書きたいものが書けない。エスノグラフィーを掲げて、生き生きとした面白い卒論を目指しているつもりだった。ただ、指導教諭に持っていくために作った一節を自分で読むと、淡々と事実を述べているようにしか見えない。案の定先生にも、出し惜しみしなくていいんだよ、と言われてしまった。

自分に何が出来るのか分からない。卒論のテーマでやっているものは、たとえ自分が取り上げたとしても、もしくは働き手として創意工夫をしても、彼らの境遇を、辛さの根源を変えることは出来ない。問題は自分ひとりなんかじゃ到底解決できない、深いところにある。

この前新聞を読んでたら、身近な人が取り上げられていた。同期のはずなのに、その人はすごく意義のある、自分から見てもすごいことをしているように見えた。さて、自分はこの4年間で何をすることができたのだろう。

ここ数日、私を支配していたのは無力感と焦燥感だった。


そうだ、石巻に行こう。
とにかく無力感と焦燥感から逃げ出したい。遠くに行きたい。そう思ったとき、ここ2ヶ月くらい行きたい欲が高まっていた石巻を思い出した。仙台から1時間かかるのかと思い敬遠しがちだったが、今日の逃げ出したい気持ちは心のブレーキをぶち壊すのには十分だった。

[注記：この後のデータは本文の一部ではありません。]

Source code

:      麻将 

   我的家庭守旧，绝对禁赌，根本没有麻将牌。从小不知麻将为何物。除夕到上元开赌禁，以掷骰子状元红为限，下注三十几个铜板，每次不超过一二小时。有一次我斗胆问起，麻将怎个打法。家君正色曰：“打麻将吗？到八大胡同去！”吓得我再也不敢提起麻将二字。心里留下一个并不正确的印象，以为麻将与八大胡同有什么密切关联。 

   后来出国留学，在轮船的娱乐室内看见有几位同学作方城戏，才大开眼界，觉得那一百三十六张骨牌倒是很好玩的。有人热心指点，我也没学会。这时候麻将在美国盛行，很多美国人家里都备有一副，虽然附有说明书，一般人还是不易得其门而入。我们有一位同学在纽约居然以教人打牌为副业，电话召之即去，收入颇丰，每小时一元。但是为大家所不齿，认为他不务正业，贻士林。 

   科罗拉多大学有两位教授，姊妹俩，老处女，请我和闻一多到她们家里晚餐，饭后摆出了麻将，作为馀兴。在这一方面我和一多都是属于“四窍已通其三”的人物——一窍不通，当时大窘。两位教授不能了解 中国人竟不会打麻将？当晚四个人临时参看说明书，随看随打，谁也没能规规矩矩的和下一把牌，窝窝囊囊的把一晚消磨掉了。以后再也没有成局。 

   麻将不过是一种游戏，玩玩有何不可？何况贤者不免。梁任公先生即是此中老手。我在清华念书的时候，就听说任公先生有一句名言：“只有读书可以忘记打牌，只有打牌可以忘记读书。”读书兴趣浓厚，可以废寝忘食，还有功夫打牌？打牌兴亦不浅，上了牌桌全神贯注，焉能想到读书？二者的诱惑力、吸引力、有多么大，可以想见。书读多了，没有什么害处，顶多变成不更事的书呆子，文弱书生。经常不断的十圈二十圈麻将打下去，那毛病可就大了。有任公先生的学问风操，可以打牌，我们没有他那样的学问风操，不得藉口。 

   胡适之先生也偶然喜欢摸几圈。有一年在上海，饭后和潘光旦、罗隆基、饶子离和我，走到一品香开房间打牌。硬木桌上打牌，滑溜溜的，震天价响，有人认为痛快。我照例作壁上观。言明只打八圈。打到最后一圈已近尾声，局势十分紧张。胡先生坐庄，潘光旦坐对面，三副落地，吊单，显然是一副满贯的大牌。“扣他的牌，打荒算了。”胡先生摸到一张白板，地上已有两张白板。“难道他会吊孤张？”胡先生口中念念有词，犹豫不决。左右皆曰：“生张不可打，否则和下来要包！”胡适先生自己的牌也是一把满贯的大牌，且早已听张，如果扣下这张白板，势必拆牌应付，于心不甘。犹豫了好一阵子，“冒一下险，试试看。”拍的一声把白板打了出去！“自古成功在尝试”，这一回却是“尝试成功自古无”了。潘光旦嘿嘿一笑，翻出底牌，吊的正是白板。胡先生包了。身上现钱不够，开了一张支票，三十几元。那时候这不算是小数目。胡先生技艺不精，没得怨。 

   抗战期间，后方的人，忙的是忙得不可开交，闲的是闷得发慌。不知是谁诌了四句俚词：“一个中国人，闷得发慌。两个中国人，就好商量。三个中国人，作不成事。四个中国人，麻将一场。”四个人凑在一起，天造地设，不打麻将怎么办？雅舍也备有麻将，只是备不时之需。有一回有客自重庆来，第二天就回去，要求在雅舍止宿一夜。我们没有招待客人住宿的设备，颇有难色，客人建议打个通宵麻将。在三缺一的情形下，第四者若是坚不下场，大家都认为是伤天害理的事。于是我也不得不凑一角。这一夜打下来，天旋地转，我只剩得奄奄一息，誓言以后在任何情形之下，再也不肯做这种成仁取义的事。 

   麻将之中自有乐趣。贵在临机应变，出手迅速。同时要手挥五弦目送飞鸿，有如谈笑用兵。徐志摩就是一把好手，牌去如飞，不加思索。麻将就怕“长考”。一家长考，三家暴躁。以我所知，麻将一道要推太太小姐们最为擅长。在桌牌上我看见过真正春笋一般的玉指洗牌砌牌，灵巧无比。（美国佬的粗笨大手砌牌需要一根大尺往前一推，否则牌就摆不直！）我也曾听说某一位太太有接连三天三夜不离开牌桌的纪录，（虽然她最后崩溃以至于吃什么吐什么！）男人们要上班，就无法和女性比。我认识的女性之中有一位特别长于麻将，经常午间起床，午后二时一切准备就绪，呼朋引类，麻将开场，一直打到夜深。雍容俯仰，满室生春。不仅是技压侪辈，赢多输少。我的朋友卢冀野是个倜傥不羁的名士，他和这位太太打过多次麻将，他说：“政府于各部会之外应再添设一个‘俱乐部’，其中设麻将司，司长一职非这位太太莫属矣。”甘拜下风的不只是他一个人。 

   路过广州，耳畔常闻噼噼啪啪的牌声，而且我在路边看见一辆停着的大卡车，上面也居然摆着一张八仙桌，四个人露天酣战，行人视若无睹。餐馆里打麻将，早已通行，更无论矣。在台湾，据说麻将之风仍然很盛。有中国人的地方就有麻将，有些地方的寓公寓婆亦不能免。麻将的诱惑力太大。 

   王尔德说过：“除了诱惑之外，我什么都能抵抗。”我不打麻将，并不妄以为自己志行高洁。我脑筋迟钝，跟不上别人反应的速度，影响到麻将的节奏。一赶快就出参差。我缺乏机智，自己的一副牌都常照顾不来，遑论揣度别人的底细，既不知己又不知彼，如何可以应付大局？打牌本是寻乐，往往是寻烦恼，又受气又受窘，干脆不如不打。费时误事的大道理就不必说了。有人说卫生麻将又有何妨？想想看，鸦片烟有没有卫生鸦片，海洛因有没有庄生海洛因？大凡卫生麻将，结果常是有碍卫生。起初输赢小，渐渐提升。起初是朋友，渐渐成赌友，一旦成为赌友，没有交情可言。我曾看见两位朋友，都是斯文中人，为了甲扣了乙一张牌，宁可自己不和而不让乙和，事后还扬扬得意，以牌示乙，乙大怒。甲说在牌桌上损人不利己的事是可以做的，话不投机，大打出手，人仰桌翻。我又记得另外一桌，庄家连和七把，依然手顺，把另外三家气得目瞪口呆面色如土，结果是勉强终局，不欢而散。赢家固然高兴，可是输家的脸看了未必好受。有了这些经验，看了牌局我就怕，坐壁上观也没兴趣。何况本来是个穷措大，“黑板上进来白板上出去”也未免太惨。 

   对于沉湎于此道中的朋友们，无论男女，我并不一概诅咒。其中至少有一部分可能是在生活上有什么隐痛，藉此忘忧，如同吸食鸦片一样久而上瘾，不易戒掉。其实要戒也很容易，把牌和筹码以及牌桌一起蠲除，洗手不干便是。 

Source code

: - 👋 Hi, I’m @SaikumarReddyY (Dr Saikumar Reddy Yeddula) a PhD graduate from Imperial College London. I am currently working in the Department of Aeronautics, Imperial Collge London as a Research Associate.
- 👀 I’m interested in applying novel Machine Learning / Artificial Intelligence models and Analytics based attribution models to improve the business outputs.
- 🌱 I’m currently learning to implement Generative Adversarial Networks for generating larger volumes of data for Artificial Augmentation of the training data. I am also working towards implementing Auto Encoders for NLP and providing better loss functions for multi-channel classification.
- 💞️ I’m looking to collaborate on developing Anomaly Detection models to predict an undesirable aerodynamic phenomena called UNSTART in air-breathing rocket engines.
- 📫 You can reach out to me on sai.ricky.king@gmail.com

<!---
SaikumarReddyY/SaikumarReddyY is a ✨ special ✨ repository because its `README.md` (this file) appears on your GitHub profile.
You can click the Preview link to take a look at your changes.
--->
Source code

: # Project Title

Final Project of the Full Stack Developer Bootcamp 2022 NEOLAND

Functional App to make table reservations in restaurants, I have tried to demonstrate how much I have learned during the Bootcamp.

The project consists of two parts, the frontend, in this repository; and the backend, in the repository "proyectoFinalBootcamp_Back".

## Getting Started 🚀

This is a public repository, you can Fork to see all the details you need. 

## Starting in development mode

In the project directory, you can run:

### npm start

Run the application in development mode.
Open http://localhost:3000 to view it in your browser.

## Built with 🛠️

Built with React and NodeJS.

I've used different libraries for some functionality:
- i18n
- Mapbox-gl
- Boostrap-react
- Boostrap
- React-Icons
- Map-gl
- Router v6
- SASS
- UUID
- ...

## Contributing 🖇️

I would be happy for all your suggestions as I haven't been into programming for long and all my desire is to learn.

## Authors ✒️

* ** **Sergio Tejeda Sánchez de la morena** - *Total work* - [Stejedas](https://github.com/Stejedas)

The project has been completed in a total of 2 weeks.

最寄りの駅から在来線に乗り、仙台で乗り継いで石巻へ向かった。やっぱり少し遠く感じた。電車は意外にも混雑していて、松島の近くの駅までは全然座れなかった。

石巻についた。石ノ森章太郎の漫画のキャラクターたちが迎えてくれた。まずお昼を食べようと街中をぶらぶらした。思ったよりお店が多かったが、その中の適当なラーメン屋に入った。カウンターが4席と、テーブルが3つの店内。11時半とピークを避けたつもりだったが、お客は意外にも多かった。店内は若い従業員1人しかいなかった。その上テーブル席には、おそらく向かいのクラブのお姉さんと従業員であろう人たちが5人、ビール開けまくって宴会してた(11時30分だよな?)。結局お店を出るまで1時間くらいかかった。まさかラーメン屋で石巻の洗礼を受けるとは。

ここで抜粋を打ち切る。